Though Valentine’s Day is celebrated on February 14th, this year perhaps our greatest celebration of love will occur on April 29th when Prince William, son of Prince Charles and Lady Diana, marries his fiancée, Kate Middleton.  The story goes that Prince William carried his mother’s engagement ring around for three weeks before building up the courage to propose, and from the moment the engagement was announced, the world embraced their supposed fairy tale romance.  After all, young children are indoctrinated early on to believe that one day, a handsome prince will marry a beautiful princess.  This upcoming wedding is the completion of the discourse specifying the Royal Family’s compulsory gender and sexuality roles.

Commemorative items like comic books, China, replicas of the engagement ring, and even the controversial Crown Jewels Condom were quickly marketed to a public that has been consumed with royal wedding fever.  The rush to create a profit from this event shows the heightened importance of the marriage between Prince William and Kate Middleton as symbols of the nation as a whole.

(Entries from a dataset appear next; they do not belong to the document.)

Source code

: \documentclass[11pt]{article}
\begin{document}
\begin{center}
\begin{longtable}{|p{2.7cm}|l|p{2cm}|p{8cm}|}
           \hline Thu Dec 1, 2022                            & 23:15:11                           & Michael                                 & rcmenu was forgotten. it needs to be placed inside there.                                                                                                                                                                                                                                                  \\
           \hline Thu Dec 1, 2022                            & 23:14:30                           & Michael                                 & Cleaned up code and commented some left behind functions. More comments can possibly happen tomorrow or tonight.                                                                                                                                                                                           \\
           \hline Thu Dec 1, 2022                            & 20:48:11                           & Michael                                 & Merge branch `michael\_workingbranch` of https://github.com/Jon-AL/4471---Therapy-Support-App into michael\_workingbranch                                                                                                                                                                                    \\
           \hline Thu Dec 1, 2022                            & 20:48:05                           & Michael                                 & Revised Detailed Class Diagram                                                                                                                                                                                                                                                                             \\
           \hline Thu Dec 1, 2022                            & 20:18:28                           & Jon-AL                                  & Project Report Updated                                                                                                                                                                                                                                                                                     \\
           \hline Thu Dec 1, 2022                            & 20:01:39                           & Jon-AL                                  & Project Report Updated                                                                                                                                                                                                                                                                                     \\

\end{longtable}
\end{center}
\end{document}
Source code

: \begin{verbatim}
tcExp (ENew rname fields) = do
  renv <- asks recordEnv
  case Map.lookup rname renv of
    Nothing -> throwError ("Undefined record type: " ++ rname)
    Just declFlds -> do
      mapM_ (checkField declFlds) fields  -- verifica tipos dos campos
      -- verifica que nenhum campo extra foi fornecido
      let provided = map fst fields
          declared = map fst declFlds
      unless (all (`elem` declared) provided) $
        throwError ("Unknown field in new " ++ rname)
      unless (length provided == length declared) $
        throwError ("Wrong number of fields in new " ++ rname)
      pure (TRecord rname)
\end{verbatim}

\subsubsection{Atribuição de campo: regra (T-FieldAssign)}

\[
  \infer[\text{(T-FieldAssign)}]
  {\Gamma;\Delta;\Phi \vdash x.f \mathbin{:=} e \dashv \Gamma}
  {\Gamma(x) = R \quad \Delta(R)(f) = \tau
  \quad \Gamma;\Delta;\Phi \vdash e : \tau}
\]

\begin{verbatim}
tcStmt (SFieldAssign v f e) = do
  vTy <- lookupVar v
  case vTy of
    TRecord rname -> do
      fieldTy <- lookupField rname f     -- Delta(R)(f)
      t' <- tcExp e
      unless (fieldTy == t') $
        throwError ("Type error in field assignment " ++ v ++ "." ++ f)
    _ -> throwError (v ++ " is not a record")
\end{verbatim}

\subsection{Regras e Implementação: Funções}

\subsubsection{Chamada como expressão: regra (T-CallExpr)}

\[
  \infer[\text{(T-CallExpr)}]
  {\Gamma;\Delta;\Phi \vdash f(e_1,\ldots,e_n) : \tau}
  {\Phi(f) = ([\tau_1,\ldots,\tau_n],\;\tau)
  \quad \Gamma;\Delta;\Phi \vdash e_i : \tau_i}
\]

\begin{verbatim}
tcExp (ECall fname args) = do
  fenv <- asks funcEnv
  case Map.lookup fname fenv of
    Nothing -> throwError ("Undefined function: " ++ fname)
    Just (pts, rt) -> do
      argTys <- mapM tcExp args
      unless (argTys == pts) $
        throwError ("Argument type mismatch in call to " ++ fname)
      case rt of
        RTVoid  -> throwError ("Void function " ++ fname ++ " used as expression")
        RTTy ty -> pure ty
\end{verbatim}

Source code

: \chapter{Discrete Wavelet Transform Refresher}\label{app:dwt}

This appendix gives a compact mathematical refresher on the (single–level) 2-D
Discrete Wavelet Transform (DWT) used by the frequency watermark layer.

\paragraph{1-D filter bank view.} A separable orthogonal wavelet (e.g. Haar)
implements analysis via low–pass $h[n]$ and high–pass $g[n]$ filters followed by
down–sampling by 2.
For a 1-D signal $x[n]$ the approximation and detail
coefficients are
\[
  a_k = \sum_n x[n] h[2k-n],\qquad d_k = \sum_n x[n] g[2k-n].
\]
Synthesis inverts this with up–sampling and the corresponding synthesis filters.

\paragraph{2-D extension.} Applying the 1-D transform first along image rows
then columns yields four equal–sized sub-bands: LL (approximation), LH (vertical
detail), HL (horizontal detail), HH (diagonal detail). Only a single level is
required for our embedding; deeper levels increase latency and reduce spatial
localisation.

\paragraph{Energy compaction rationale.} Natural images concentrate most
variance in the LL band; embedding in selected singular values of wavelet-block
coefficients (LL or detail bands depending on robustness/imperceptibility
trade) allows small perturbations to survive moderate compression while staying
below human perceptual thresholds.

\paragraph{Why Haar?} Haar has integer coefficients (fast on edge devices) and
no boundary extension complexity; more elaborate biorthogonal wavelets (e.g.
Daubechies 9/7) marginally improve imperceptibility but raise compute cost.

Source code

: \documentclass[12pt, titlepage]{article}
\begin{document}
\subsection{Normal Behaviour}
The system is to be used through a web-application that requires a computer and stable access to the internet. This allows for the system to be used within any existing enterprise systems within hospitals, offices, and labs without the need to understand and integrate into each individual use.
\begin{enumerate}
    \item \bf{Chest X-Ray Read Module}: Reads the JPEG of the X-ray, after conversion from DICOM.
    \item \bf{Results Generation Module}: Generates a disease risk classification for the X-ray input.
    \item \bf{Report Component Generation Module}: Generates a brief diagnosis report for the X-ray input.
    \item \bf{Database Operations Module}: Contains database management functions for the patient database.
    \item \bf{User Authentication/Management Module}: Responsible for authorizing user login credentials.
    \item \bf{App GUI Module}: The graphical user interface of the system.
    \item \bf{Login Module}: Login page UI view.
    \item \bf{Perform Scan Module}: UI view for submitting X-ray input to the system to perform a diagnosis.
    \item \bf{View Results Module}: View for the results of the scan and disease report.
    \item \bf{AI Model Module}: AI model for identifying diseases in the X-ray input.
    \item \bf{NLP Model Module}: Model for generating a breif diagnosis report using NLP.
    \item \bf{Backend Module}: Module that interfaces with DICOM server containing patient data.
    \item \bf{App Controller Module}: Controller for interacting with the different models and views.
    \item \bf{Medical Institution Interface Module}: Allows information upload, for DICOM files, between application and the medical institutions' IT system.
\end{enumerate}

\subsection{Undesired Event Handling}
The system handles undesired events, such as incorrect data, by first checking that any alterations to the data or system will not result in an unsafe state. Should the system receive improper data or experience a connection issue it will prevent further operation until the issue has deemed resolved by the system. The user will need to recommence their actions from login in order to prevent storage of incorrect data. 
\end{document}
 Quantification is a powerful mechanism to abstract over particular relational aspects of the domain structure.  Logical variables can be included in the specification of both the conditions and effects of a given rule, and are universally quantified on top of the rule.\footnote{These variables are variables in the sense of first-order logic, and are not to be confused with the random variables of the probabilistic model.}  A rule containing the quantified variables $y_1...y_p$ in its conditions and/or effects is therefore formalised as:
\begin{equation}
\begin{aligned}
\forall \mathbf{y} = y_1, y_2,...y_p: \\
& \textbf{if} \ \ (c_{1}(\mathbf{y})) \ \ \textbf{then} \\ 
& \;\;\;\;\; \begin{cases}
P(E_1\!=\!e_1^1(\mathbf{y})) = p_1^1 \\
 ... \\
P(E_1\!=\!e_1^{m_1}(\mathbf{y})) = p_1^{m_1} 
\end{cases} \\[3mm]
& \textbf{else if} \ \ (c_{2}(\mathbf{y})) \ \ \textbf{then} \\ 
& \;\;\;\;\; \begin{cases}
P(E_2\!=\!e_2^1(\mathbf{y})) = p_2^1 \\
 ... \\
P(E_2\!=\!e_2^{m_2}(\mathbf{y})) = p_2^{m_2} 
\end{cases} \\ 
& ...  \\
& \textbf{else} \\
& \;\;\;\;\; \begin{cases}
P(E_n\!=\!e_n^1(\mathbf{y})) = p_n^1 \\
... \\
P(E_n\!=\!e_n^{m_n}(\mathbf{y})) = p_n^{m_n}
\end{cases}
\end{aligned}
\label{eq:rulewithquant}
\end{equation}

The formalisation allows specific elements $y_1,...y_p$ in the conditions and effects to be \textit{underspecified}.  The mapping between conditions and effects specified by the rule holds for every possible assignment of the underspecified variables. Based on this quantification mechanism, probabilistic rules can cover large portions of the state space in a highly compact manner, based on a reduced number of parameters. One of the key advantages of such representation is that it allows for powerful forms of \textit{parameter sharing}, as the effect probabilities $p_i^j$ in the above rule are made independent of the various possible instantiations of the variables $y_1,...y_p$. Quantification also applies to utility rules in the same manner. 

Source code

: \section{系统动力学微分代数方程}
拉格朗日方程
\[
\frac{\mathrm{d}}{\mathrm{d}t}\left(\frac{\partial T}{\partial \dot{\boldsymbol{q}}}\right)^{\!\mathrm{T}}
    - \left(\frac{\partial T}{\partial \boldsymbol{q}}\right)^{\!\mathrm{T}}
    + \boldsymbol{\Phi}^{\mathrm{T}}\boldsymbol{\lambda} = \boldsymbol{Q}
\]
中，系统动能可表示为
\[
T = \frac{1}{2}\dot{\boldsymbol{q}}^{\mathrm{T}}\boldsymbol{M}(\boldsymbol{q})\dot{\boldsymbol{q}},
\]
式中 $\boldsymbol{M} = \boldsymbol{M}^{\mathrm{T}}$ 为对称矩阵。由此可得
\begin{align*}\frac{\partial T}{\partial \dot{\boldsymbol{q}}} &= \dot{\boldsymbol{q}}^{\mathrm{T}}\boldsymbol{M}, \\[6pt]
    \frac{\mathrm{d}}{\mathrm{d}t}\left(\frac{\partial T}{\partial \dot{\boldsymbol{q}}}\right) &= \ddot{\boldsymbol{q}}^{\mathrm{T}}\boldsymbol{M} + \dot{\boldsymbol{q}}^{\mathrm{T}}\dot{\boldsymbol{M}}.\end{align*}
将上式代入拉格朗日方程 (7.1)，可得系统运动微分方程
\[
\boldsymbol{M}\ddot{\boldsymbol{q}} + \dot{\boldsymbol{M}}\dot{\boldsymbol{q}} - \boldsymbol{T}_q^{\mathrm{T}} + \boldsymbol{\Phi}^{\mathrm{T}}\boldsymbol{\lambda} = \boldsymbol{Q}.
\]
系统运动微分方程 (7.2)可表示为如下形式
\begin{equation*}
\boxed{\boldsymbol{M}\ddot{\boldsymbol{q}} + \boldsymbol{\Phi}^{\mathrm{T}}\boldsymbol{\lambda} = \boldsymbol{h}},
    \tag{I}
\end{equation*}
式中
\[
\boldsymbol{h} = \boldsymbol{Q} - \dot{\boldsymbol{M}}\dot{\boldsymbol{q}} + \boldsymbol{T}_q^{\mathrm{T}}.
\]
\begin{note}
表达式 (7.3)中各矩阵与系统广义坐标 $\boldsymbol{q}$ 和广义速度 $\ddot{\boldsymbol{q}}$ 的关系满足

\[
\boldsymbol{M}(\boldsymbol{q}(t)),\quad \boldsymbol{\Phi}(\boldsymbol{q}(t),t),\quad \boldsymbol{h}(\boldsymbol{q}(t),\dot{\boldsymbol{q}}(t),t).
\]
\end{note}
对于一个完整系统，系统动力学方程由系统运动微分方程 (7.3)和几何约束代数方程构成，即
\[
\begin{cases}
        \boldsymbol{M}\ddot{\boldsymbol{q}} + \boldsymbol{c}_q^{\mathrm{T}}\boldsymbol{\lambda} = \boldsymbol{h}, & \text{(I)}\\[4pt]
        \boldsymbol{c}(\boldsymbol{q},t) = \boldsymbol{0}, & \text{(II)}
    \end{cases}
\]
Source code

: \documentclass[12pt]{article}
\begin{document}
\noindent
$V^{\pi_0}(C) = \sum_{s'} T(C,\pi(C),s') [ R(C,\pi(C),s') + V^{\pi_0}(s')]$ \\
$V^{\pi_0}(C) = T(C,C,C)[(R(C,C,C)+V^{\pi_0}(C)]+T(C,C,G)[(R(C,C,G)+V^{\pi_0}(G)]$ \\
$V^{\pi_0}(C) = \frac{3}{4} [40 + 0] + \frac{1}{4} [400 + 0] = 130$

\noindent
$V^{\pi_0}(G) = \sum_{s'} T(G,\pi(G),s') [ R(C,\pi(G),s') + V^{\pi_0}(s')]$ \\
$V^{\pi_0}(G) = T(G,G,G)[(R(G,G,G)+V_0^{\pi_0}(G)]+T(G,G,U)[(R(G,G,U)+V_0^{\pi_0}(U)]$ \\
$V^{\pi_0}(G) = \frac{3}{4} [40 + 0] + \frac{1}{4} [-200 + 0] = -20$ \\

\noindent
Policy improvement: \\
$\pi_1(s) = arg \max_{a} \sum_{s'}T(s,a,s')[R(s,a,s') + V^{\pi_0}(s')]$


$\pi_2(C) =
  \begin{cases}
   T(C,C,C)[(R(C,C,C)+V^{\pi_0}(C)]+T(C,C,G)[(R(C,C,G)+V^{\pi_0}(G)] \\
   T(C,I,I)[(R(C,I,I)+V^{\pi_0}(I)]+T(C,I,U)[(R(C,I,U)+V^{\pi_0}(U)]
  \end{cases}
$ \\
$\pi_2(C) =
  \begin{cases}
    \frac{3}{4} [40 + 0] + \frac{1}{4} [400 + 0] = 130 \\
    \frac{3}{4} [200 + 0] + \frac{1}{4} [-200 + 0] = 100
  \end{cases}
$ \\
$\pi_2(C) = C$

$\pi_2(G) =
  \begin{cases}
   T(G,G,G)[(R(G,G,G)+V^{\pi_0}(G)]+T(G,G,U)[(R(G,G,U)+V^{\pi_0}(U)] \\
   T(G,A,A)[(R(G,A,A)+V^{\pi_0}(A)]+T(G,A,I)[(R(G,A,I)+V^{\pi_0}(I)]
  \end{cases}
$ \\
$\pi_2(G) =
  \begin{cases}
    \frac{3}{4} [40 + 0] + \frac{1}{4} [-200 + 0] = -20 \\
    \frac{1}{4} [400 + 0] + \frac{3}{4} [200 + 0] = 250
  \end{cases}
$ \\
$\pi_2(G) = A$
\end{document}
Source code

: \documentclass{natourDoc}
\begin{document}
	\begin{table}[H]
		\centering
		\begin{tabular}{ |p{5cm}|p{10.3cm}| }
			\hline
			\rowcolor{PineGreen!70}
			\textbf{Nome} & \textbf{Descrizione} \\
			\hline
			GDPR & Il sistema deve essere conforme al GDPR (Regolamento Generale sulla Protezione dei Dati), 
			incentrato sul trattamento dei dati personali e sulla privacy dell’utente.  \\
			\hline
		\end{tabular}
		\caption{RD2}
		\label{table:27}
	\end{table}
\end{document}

Prince William was born into a very specific set of expectations due to his royal status.  Along with performing charity work and representing Great Britain at public events, as the prince matured to adulthood, it became his responsibility to find a wife and produce an heir (preferably two children — the heir and the spare) to continue the royal line of succession.  A royal heir to the throne can only be produced through heterosexual marriage, thus elevating the coupling Kate and William to a national standard, which serves to normalize and promote heterosexuality at the cost of LGBT relationships.  The imposed heterosexuality and gender roles have been foisted not only upon the prince, but on every person who has stood in the royal line of succession to the British throne.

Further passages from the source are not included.